Boeing Starliner jednak nie zabierze astronautów z ISS? NASA rozważa alternatywne opcje powrotu

NASA w najbliższych dniach musi podjąć decyzję dotyczącą powrotu załogi Starlinera. Statek Crew Dragon jest jedną z opcji.

nauka
Luna Jarosz4 sierpnia 2024
Źrodło fot. NASA
i

Misje polegająca na wysłaniu astronautów i zaawansowanego sprzętu na stację kosmiczne należą do jednych z najbardziej skomplikowanych operacji na świecie. Najważniejszym przy wykonywaniu tego typu działań jest zachowanie rygorystycznych norm bezpieczeństwa i minimalizowanie ryzyka wystąpienia awarii w trakcie lotu. Niestety wciąż jeszcze nam daleko do perfekcji i ostatnie wydarzenia są tego dobrym przykładem.

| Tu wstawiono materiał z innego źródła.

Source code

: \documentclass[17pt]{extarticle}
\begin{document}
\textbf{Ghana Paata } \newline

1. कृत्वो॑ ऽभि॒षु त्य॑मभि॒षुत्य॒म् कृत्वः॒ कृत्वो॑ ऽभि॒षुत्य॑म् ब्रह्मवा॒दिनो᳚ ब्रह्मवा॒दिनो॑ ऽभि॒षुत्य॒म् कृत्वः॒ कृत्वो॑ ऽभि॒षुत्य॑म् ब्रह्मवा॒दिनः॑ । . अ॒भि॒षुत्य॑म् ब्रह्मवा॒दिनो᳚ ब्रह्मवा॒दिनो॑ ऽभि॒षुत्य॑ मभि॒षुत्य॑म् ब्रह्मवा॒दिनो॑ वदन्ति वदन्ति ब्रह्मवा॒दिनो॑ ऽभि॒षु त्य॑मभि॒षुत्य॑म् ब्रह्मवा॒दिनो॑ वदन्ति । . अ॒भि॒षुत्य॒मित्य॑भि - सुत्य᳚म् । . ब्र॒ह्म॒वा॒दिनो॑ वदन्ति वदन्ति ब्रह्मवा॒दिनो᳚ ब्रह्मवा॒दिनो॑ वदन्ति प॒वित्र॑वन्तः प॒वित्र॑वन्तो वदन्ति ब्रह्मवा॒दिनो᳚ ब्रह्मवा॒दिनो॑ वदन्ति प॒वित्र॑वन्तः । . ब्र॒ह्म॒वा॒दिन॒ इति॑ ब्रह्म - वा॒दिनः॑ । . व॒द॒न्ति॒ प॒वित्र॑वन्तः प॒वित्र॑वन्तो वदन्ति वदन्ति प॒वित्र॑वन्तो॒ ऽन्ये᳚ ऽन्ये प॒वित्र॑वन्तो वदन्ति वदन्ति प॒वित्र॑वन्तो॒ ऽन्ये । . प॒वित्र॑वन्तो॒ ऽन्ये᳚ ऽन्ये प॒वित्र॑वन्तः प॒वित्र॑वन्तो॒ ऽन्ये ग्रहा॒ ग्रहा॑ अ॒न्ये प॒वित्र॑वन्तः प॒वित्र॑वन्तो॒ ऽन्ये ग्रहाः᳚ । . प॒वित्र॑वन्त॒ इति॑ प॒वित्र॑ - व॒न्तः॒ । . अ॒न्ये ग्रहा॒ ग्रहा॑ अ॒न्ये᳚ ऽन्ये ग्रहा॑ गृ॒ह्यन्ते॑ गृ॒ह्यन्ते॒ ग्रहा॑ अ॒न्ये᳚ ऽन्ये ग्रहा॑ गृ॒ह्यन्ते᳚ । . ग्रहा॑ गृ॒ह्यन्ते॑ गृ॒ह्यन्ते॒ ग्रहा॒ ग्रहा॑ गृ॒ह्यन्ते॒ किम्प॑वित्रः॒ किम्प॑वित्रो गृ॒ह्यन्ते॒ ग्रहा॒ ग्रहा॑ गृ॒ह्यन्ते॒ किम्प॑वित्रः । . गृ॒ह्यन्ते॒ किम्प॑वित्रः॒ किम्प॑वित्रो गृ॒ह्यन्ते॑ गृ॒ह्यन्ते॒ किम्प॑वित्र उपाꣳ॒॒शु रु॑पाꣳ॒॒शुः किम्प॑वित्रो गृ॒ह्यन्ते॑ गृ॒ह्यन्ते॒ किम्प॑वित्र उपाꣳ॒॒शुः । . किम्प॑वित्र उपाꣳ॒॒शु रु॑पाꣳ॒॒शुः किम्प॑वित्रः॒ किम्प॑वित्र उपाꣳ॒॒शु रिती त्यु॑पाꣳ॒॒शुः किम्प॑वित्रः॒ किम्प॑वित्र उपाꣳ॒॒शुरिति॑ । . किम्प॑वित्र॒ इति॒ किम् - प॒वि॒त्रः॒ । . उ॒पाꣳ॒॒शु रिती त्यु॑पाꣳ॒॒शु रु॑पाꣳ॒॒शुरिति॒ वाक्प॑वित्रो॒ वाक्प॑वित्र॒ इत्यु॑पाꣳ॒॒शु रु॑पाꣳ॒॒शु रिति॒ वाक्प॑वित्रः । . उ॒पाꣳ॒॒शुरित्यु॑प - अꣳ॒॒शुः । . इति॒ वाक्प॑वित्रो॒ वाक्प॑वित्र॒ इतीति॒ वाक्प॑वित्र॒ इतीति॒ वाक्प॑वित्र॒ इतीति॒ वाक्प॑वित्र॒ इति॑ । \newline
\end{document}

Dni zmieniły się w tygodnie

Mamy już za sobą osiem tygodni, odkąd statek kosmiczny Starliner firmy Boeing wystartował na orbitę Ziemi rakietą Atlas V, udając się w kierunku ISS (International Space Station). Planowo dwaj członkowie załogi Butch Wilmore i Suni Williams mieli wrócić na Ziemię 14 czerwca. Mimo że pionierski statek pomyślnie zadokował na orbitującej placówce, jego powrót odciąga się już od ponad miesiąca, a przyczyną tego stanu rzeczy są problemy techniczne oraz komunikacja.

Źródło: NASA
Źródło: NASA

Starliner podczas lotu do wspomnianej orbitującej stacji kosmicznej napotkał dwa dość istotne problemy w postaci wycieku helu oraz awarii silników. Ostatecznie załodze udało się bezpiecznie dokończyć lot do placówki, ale kwestia powrotu astronautów na pokładzie Starlinera stanęła pod dużym znakiem zapytania. Z tego też powodu cała operacja powrotu na Ziemię znacząco się opóźniła.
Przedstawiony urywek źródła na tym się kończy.